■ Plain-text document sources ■
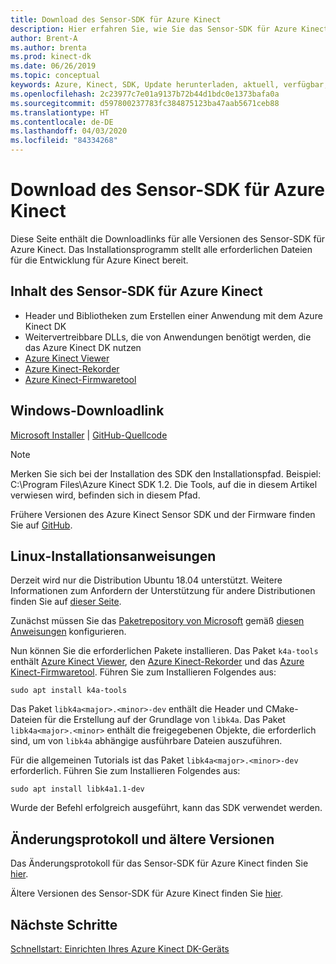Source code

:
 ```yaml
---
title: Download des Sensor-SDK für Azure Kinect
description: Hier erfahren Sie, wie Sie das Sensor-SDK für Azure Kinect unter Windows und Linux herunterladen und installieren.
author: Brent-A
ms.author: brenta
ms.prod: kinect-dk
ms.date: 06/26/2019
ms.topic: conceptual
keywords: Azure, Kinect, SDK, Update herunterladen, aktuell, verfügbar, installieren
ms.openlocfilehash: 2c23977c7e01a9137b72b44d1bdc0e1373bafa0a
ms.sourcegitcommit: d597800237783fc384875123ba47aab5671ceb88
ms.translationtype: HT
ms.contentlocale: de-DE
ms.lasthandoff: 04/03/2020
ms.locfileid: "84334268"
---
```

# <a name="azure-kinect-sensor-sdk-download"></a>Download des Sensor-SDK für Azure Kinect

Diese Seite enthält die Downloadlinks für alle Versionen des Sensor-SDK für Azure Kinect. Das Installationsprogramm stellt alle erforderlichen Dateien für die Entwicklung für Azure Kinect bereit.

## <a name="azure-kinect-sensor-sdk-contents"></a>Inhalt des Sensor-SDK für Azure Kinect

- Header und Bibliotheken zum Erstellen einer Anwendung mit dem Azure Kinect DK
- Weitervertreibbare DLLs, die von Anwendungen benötigt werden, die das Azure Kinect DK nutzen
- [Azure Kinect Viewer](azure-kinect-viewer.md)
- [Azure Kinect-Rekorder](azure-kinect-recorder.md)
- [Azure Kinect-Firmwaretool](azure-kinect-firmware-tool.md)

## <a name="windows-download-link"></a>Windows-Downloadlink

[Microsoft Installer](https://download.microsoft.com/download/4/5/a/45aa3917-45bf-4f24-b934-5cff74df73e1/Azure%20Kinect%20SDK%201.4.0.exe) | [GitHub-Quellcode](https://github.com/microsoft/Azure-Kinect-Sensor-SDK/issues/1093)

> [!NOTE]
> Merken Sie sich bei der Installation des SDK den Installationspfad. Beispiel: C:\Program Files\Azure Kinect SDK 1.2. Die Tools, auf die in diesem Artikel verwiesen wird, befinden sich in diesem Pfad.

Frühere Versionen des Azure Kinect Sensor SDK und der Firmware finden Sie auf [GitHub](https://github.com/microsoft/Azure-Kinect-Sensor-SDK/blob/develop/docs/usage.md).

## <a name="linux-installation-instructions"></a>Linux-Installationsanweisungen

Derzeit wird nur die Distribution Ubuntu 18.04 unterstützt. Weitere Informationen zum Anfordern der Unterstützung für andere Distributionen finden Sie auf [dieser Seite](https://aka.ms/azurekinectfeedback).

Zunächst müssen Sie das [Paketrepository von Microsoft](https://packages.microsoft.com/) gemäß [diesen Anweisungen](https://docs.microsoft.com/windows-server/administration/linux-package-repository-for-microsoft-software) konfigurieren.

Nun können Sie die erforderlichen Pakete installieren. Das Paket `k4a-tools` enthält [Azure Kinect Viewer](azure-kinect-viewer.md), den [Azure Kinect-Rekorder](record-sensor-streams-file.md) und das [Azure Kinect-Firmwaretool](azure-kinect-firmware-tool.md). Führen Sie zum Installieren Folgendes aus:

 `sudo apt install k4a-tools`

 Das Paket `libk4a<major>.<minor>-dev` enthält die Header und CMake-Dateien für die Erstellung auf der Grundlage von `libk4a`.
Das Paket `libk4a<major>.<minor>` enthält die freigegebenen Objekte, die erforderlich sind, um von `libk4a` abhängige ausführbare Dateien auszuführen.

 Für die allgemeinen Tutorials ist das Paket `libk4a<major>.<minor>-dev` erforderlich. Führen Sie zum Installieren Folgendes aus:

 `sudo apt install libk4a1.1-dev`

Wurde der Befehl erfolgreich ausgeführt, kann das SDK verwendet werden.

## <a name="change-log-and-older-versions"></a>Änderungsprotokoll und ältere Versionen

Das Änderungsprotokoll für das Sensor-SDK für Azure Kinect finden Sie [hier](https://github.com/microsoft/Azure-Kinect-Sensor-SDK/blob/develop/CHANGELOG.md).

Ältere Versionen des Sensor-SDK für Azure Kinect finden Sie [hier](https://github.com/microsoft/Azure-Kinect-Sensor-SDK/blob/develop/docs/usage.md).

## <a name="next-steps"></a>Nächste Schritte

[Schnellstart: Einrichten Ihres Azure Kinect DK-Geräts](set-up-azure-kinect-dk.md)
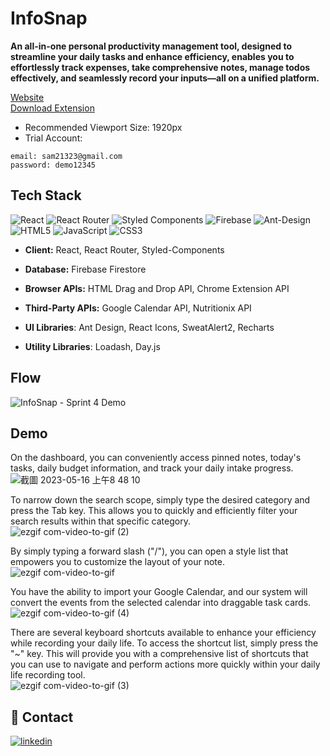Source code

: # InfoSnap

**An all-in-one personal productivity management tool, designed to streamline your daily tasks and enhance efficiency, enables you to effortlessly track expenses, take comprehensive notes, manage todos effectively, and seamlessly record your inputs—all on a unified platform.**

[Website](https://infosnap-4f11e.web.app/)
<br/>
[Download Extension](https://chrome.google.com/webstore/detail/infosnap/efkhafkkhfeobcajcapegibbcloonlje)

- Recommended Viewport Size: 1920px
- Trial Account:

```
email: sam21323@gmail.com
password: demo12345
```

## Tech Stack

![React](https://img.shields.io/badge/react-%2320232a.svg?style=for-the-badge&logo=react&logoColor=%2361DAFB)
![React Router](https://img.shields.io/badge/React_Router-CA4245?style=for-the-badge&logo=react-router&logoColor=white)
![Styled Components](https://img.shields.io/badge/styled--components-DB7093?style=for-the-badge&logo=styled-components&logoColor=white)
![Firebase](https://img.shields.io/badge/firebase-%23039BE5.svg?style=for-the-badge&logo=firebase)
![Ant-Design](https://img.shields.io/badge/-AntDesign-%230170FE?style=for-the-badge&logo=ant-design&logoColor=white)
![HTML5](https://img.shields.io/badge/html5-%23E34F26.svg?style=for-the-badge&logo=html5&logoColor=white)
![JavaScript](https://img.shields.io/badge/javascript-%23323330.svg?style=for-the-badge&logo=javascript&logoColor=%23F7DF1E)
![CSS3](https://img.shields.io/badge/css3-%231572B6.svg?style=for-the-badge&logo=css3&logoColor=white)

- **Client:** React, React Router, Styled-Components

- **Database:** Firebase Firestore

- **Browser APIs:** HTML Drag and Drop API, Chrome Extension API

- **Third-Party APIs:** Google Calendar API, Nutritionix API

- **UI Libraries**: Ant Design, React Icons, SweatAlert2, Recharts

- **Utility Libraries**: Loadash, Day.js

## Flow

![InfoSnap - Sprint 4 Demo](https://github.com/ShihYuChang/InfoSnap/assets/39560452/47bf45ed-24d2-4c0c-adc2-c49792d20647)

## Demo

On the dashboard, you can conveniently access pinned notes, today's tasks, daily budget information, and track your daily intake progress.<br/>
![截圖 2023-05-16 上午8 48 10](https://github.com/ShihYuChang/InfoSnap/assets/39560452/790cb8bd-c1f8-4f52-8a95-7bc59f8a58c1)

To narrow down the search scope, simply type the desired category and press the Tab key. This allows you to quickly and efficiently filter your search results within that specific category.<br/>
![ezgif com-video-to-gif (2)](https://github.com/ShihYuChang/InfoSnap/assets/39560452/167329b2-5567-46b0-8123-8cc24aa65e83)

By simply typing a forward slash ("/"), you can open a style list that empowers you to customize the layout of your note.<br/>
![ezgif com-video-to-gif](https://github.com/ShihYuChang/InfoSnap/assets/39560452/c38637fb-f110-4bdc-81a4-eabd0c52e39c)

You have the ability to import your Google Calendar, and our system will convert the events from the selected calendar into draggable task cards.<br/>
![ezgif com-video-to-gif (4)](https://github.com/ShihYuChang/InfoSnap/assets/39560452/253bcc07-c1a0-4d26-88f8-e28d07c2a724)

There are several keyboard shortcuts available to enhance your efficiency while recording your daily life. To access the shortcut list, simply press the "~" key. This will provide you with a comprehensive list of shortcuts that you can use to navigate and perform actions more quickly within your daily life recording tool.<br/>
![ezgif com-video-to-gif (3)](https://github.com/ShihYuChang/InfoSnap/assets/39560452/d44e475c-ded8-42fc-ac91-d3bc7bc516b8)

## 🔗 Contact

[![linkedin](https://img.shields.io/badge/linkedin-0A66C2?style=for-the-badge&logo=linkedin&logoColor=white)](https://www.linkedin.com/in/shihyu-chang/)
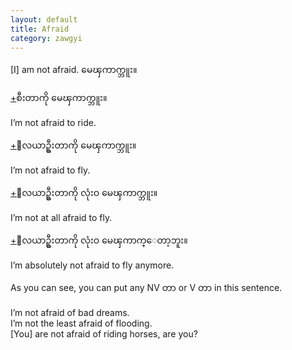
 ```yaml
---
layout: default
title: Afraid
category: zawgyi
---
```


<p>[I] am not afraid.<span class='zawgyi'> မေၾကာက္ဘူး။</span></p>

<p class='hide-trigger'><a href="#">+</a><span class='zawgyi'>စီးတာကို မေၾကာက္ဘူး။</span></p>
<p class='hide-this'>I’m not afraid to ride.</p>

<p class='hide-trigger'><a href="#">+</a><span class='zawgyi'>ေလယာဥ္စီးတာကို မေၾကာက္ဘူး။</span></p>
<p class='hide-this'>I’m not afraid to fly.</p>

<p class='hide-trigger'><a href="#">+</a><span class='zawgyi'>ေလယာဥ္စီးတာကို လုံးဝ မေၾကာက္ဘူး။</span></p>
<p class='hide-this'>I’m not at all afraid to fly.</p>

<p class='hide-trigger'><a href="#">+</a><span class='zawgyi'>ေလယာဥ္စီးတာကို လုံးဝ မေၾကာက္ေတာ့ဘူး။</span></p>
<p class='hide-this'>I’m absolutely not afraid to fly anymore.</p>

<p class='hide-this'>As you can see, you can put any NV <span class='zawgyi'>တာ</span> or V <span class='zawgyi'>တာ</span> in this sentence.</p>
<p>I’m not afraid of bad dreams.<br>
I’m not the least afraid of flooding.<br>
[You] are not afraid of riding horses, are you?</p>
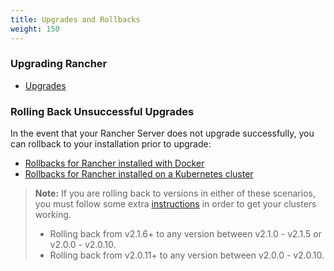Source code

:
 ```yaml
---
title: Upgrades and Rollbacks
weight: 150
---
```


### Upgrading Rancher

- [Upgrades]({{<baseurl>}}/rancher/latest/en/upgrades/upgrades/)

### Rolling Back Unsuccessful Upgrades

In the event that your Rancher Server does not upgrade successfully, you can rollback to your installation prior to upgrade:

- [Rollbacks for Rancher installed with Docker]({{<baseurl>}}/rancher/latest/en/upgrades/single-node-rollbacks)
- [Rollbacks for Rancher installed on a Kubernetes cluster]({{<baseurl>}}/rancher/latest/en/upgrades/ha-server-rollbacks)

> **Note:** If you are rolling back to versions in either of these scenarios, you must follow some extra [instructions]({{<baseurl>}}/rancher/latest/en/upgrades/rollbacks/) in order to get your clusters working.
>
>- Rolling back from v2.1.6+ to any version between v2.1.0 - v2.1.5 or v2.0.0 - v2.0.10.
>- Rolling back from v2.0.11+ to any version between v2.0.0 - v2.0.10.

■ WORK INSTRUCTION ■
Above are records; repeat only the lines starting at the line with "- Header und" and ending at the line with "in diesem Pfad.", exactly as they appear, both included.

■ EXERCISE SOLUTION ■
- Header und Bibliotheken zum Erstellen einer Anwendung mit dem Azure Kinect DK
- Weitervertreibbare DLLs, die von Anwendungen benötigt werden, die das Azure Kinect DK nutzen
- [Azure Kinect Viewer](azure-kinect-viewer.md)
- [Azure Kinect-Rekorder](azure-kinect-recorder.md)
- [Azure Kinect-Firmwaretool](azure-kinect-firmware-tool.md)

## <a name="windows-download-link"></a>Windows-Downloadlink

[Microsoft Installer](https://download.microsoft.com/download/4/5/a/45aa3917-45bf-4f24-b934-5cff74df73e1/Azure%20Kinect%20SDK%201.4.0.exe) | [GitHub-Quellcode](https://github.com/microsoft/Azure-Kinect-Sensor-SDK/issues/1093)

> [!NOTE]
> Merken Sie sich bei der Installation des SDK den Installationspfad. Beispiel: C:\Program Files\Azure Kinect SDK 1.2. Die Tools, auf die in diesem Artikel verwiesen wird, befinden sich in diesem Pfad.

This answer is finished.